[llvm] [AArch64][CostModel] Alter sdiv/srem cost where the divisor is constant (PR #123552)

Sat Mar 1 07:45:35 PST 2025

================
@@ -3526,23 +3526,103 @@ InstructionCost AArch64TTIImpl::getArithmeticInstrCost(
   default:
     return BaseT::getArithmeticInstrCost(Opcode, Ty, CostKind, Op1Info,
                                          Op2Info);
+  case ISD::SREM:
   case ISD::SDIV:
-    if (Op2Info.isConstant() && Op2Info.isUniform() && Op2Info.isPowerOf2()) {
-      // On AArch64, scalar signed division by constants power-of-two are
-      // normally expanded to the sequence ADD + CMP + SELECT + SRA.

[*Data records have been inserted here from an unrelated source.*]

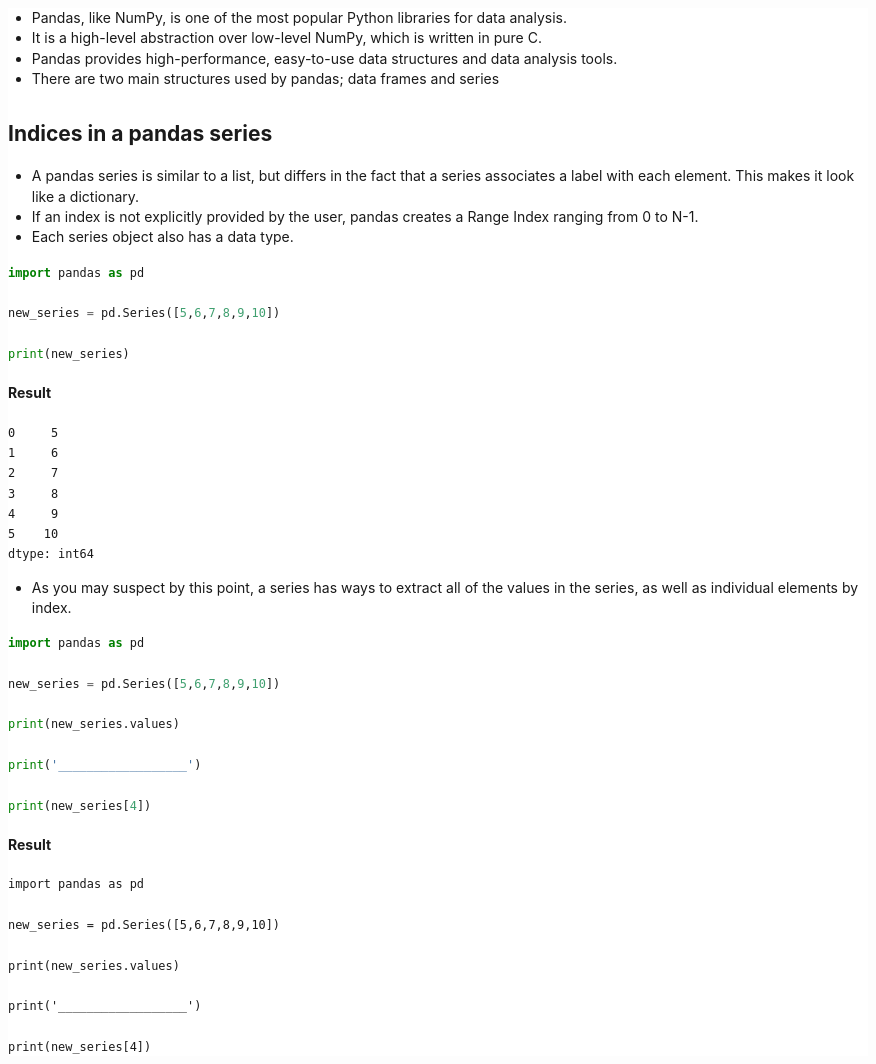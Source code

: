 
- Pandas, like NumPy, is one of the most popular Python libraries for data analysis. 
- It is a high-level abstraction over low-level NumPy, which is written in pure C. 
- Pandas provides high-performance, easy-to-use data structures and data analysis tools. 
- There are two main structures used by pandas; data frames and series

## Indices in a pandas series
- A pandas series is similar to a list, but differs in the fact that a series associates a label with each element. This makes it look like a dictionary. 
- If an index is not explicitly provided by the user, pandas creates a Range Index ranging from 0 to N-1. 
- Each series object also has a data type.

```python
import pandas as pd

new_series = pd.Series([5,6,7,8,9,10])

print(new_series)
```

#### Result 
```text
0     5
1     6
2     7
3     8
4     9
5    10
dtype: int64
```

- As you may suspect by this point, a series has ways to extract all of the values in the series, as well as individual elements by index.

```python
import pandas as pd

new_series = pd.Series([5,6,7,8,9,10])

print(new_series.values)

print('__________________')

print(new_series[4])
```

#### Result 
```text
import pandas as pd

new_series = pd.Series([5,6,7,8,9,10])

print(new_series.values)

print('__________________')

print(new_series[4])
```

-      // The OperandValue properties many not be same as that of previous
-      // operation; conservatively assume OP_None.

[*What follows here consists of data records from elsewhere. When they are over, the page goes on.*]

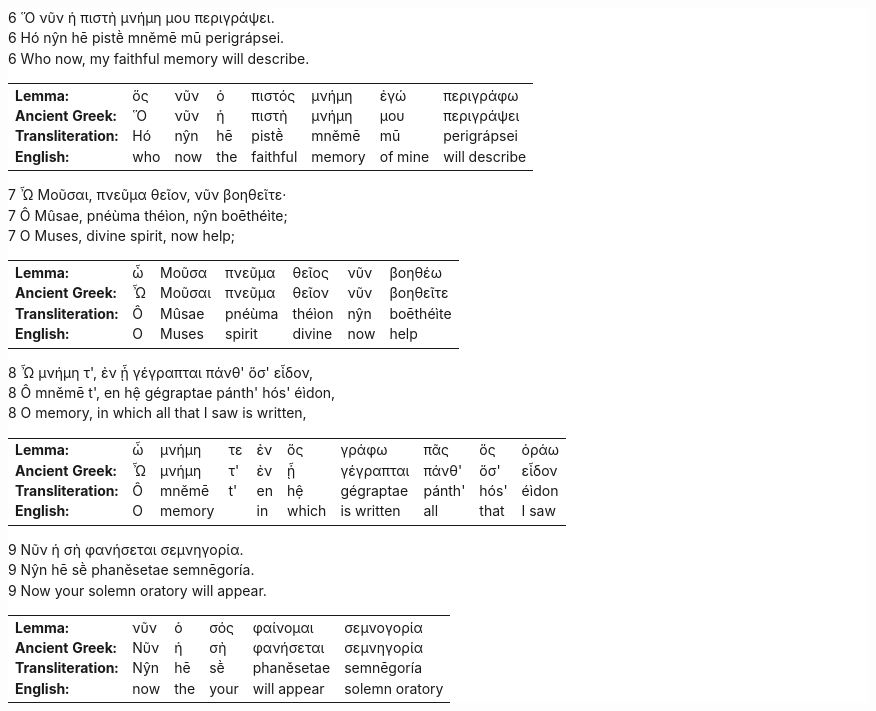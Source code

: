 6 Ὅ νῦν ἡ πιστὴ μνήμη μου περιγράψει.  
6 Hó nŷn hē pistḕ mněmē mū perigrápsei.  
6 Who now, my faithful memory will describe.

<table><tr><td><b>Lemma:<br>Ancient Greek:<br>Transliteration:<br>English:</b></td>
<td>ὅς<br>Ὅ<br>Hó<br>who</td>
<td>νῦν<br>νῦν<br>nŷn<br>now</td>
<td>ὁ<br>ἡ<br>hē<br>the</td>
<td>πιστός<br>πιστὴ<br>pistḕ<br>faithful</td>
<td>μνήμη<br>μνήμη<br>mněmē<br>memory</td>
<td>ἐγώ<br>μου<br>mū<br>of mine</td>
<td>περιγράφω<br>περιγράψει<br>perigrápsei<br>will describe</td>
</tr></table>

7 Ὦ Μοῦσαι, πνεῦμα θεῖον, νῦν βοηθεῖτε·  
7 Ô Mûsae, pnéùma théìon, nŷn boēthéìte;  
7 O Muses, divine spirit, now help;

<table><tr><td><b>Lemma:<br>Ancient Greek:<br>Transliteration:<br>English:</b></td>
<td>ὦ<br>Ὦ<br>Ô<br>O</td>
<td>Μοῦσα<br>Μοῦσαι<br>Mûsae<br>Muses</td>
<td>πνεῦμα<br>πνεῦμα<br>pnéùma<br>spirit</td>
<td>θεῖος<br>θεῖον<br>théìon<br>divine</td>
<td>νῦν<br>νῦν<br>nŷn<br>now</td>
<td>βοηθέω<br>βοηθεῖτε<br>boēthéìte<br>help</td>
</tr></table>

8 Ὦ μνήμη τ', ἐν ᾗ γέγραπται πάνθ' ὅσ' εἶδον,  
8 Ô mněmē t', en hệ gégraptae pánth' hós' éìdon,  
8 O memory, in which all that I saw is written,

<table><tr><td><b>Lemma:<br>Ancient Greek:<br>Transliteration:<br>English:</b></td>
<td>ὦ<br>Ὦ<br>Ô<br>O</td>
<td>μνήμη<br>μνήμη<br>mněmē<br>memory</td>
<td>τε<br>τ'<br>t'<br>&nbsp;</td>
<td>ἐν<br>ἐν<br>en<br>in</td>
<td>ὅς<br>ᾗ<br>hệ<br>which</td>
<td>γράφω<br>γέγραπται<br>gégraptae<br>is written</td>
<td>πᾶς<br>πάνθ'<br>pánth'<br>all</td>
<td>ὅς<br>ὅσ'<br>hós'<br>that</td>
<td>ὁράω<br>εἶδον<br>éìdon<br>I saw</td>
</tr></table>

9 Νῦν ἡ σὴ φανήσεται σεμνηγορία.  
9 Nŷn hē sḕ phaněsetae semnēgoría.  
9 Now your solemn oratory will appear.

<table><tr><td><b>Lemma:<br>Ancient Greek:<br>Transliteration:<br>English:</b></td>
<td>νῦν<br>Νῦν<br>Nŷn<br>now</td>
<td>ὁ<br>ἡ<br>hē<br>the</td>
<td>σός<br>σὴ<br>sḕ<br>your</td>
<td>φαίνομαι<br>φανήσεται<br>phaněsetae<br>will appear</td>
<td>σεμνογορία<br>σεμνηγορία<br>semnēgoría<br>solemn oratory</td>
</tr></table>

-      InstructionCost Cost = getArithmeticInstrCost(
-          Instruction::Add, Ty, CostKind,
-          Op1Info.getNoProps(), Op2Info.getNoProps());
-      Cost += getArithmeticInstrCost(Instruction::Sub, Ty, CostKind,
-                                     Op1Info.getNoProps(), Op2Info.getNoProps());
-      Cost += getArithmeticInstrCost(
-          Instruction::Select, Ty, CostKind,
-          Op1Info.getNoProps(), Op2Info.getNoProps());
-      Cost += getArithmeticInstrCost(Instruction::AShr, Ty, CostKind,
-                                     Op1Info.getNoProps(), Op2Info.getNoProps());
-      return Cost;
+    /*
+    Notes for sdiv/srem specific costs:
+    1. This only considers the cases where the divisor is constant, uniform and
+    (pow-of-2/non-pow-of-2). Other cases are not important since they either
+    result in some form of (ldr + adrp), corresponding to constant vectors, or
+    scalarization of the division operation.

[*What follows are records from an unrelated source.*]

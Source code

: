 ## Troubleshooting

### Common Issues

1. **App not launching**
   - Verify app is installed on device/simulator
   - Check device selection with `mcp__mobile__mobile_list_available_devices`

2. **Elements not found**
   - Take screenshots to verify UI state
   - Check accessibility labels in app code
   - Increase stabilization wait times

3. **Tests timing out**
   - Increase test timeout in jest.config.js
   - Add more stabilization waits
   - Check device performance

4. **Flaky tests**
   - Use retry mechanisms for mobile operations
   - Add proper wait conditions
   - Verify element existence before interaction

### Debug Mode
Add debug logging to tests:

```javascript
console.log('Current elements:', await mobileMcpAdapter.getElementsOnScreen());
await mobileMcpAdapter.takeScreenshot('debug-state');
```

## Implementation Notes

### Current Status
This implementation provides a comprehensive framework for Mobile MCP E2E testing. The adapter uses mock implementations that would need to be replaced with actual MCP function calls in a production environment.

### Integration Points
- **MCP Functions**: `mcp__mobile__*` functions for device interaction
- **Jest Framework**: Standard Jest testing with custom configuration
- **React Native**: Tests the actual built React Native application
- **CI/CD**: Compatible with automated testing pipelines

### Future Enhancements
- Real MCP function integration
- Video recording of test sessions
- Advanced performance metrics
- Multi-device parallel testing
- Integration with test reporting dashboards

+    2. Constant divisors, either negative in whole or partially, don't result in
+    significantly different codegen as compared to positive constant divisors.
+    So, we don't consider negative divisors seperately.
+    3. If the codegen is significantly different with SVE, it has been indicated
+    using comments at appropriate places.
+
+    sdiv specific cases:
+    -----------------------------------------------------------------------
+    codegen                       | pow-of-2               | Type
+    -----------------------------------------------------------------------
+    add + cmp + csel + asr        | Y                      | i64
+    add + cmp + csel + asr        | Y                      | i32
+    -----------------------------------------------------------------------
+
+    srem specific cases:
+    -----------------------------------------------------------------------
+    codegen                       | pow-of-2               | Type
+    -----------------------------------------------------------------------
+    negs + and + and + csneg      | Y                      | i64
+    negs + and + and + csneg      | Y                      | i32
+    -----------------------------------------------------------------------
+
+    other sdiv/srem cases:
+    -------------------------------------------------------------------------
+    commom codegen            | + srem     | + sdiv     | pow-of-2  | Type
+    -------------------------------------------------------------------------
+    smulh + asr + add + add   | -          | -          | N         | i64
+    smull + lsr + add + add   | -          | -          | N         | i32
+    usra                      | and + sub  | sshr       | Y         | <2 x i64>
+    2 * (scalar code)         | -          | -          | N         | <2 x i64>
+    usra                      | bic + sub  | sshr + neg | Y         | <4 x i32>
+    smull2 + smull + uzp2     | mls        | -          | N         | <4 x i32>
+           + sshr  + usra     |            |            |           |
+    -------------------------------------------------------------------------
+    */
+    if (Op2Info.isConstant() && Op2Info.isUniform()) {
----------------
davemgreen wrote:

Yeah OK. The scalarization cost should be a bit higher after the vector instructions are included, but the constants do look quite expensive. They will be cheaper in a loop (loop invariant), but are otherwise unlikely to be shared. We will need to come up with a better solution in the long run but for the moment that sounds OK.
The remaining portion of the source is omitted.